# Task directions
Read the records below. Copy each line where the string "généralement" occurs.

Collected data:
============================================================

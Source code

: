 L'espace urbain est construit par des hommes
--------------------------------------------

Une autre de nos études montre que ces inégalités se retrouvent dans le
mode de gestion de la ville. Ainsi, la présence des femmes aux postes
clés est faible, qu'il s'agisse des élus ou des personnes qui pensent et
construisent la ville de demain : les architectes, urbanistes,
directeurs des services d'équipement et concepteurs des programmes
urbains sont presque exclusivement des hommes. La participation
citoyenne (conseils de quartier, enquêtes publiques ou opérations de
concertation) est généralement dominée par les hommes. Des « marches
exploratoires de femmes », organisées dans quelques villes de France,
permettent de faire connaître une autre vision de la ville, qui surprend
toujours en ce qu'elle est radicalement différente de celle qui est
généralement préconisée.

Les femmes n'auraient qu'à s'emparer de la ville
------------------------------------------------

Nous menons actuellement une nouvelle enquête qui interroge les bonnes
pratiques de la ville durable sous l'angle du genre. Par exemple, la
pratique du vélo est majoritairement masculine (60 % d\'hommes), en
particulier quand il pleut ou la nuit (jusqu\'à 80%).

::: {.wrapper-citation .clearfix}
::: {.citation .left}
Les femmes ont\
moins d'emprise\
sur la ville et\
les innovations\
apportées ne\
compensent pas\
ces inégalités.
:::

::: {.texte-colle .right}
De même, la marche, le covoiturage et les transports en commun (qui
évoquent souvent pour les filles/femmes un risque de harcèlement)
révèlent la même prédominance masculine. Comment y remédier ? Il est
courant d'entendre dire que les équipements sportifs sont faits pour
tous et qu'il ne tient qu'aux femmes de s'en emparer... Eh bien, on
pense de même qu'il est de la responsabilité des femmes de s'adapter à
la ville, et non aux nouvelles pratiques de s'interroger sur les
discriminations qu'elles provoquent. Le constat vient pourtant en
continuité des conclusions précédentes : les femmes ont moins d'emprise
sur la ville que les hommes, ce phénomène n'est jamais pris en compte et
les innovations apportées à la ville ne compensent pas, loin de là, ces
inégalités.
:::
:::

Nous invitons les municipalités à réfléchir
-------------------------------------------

============================================================

# Worked solution
concertation) est généralement dominée par les hommes. Des « marches
généralement préconisée.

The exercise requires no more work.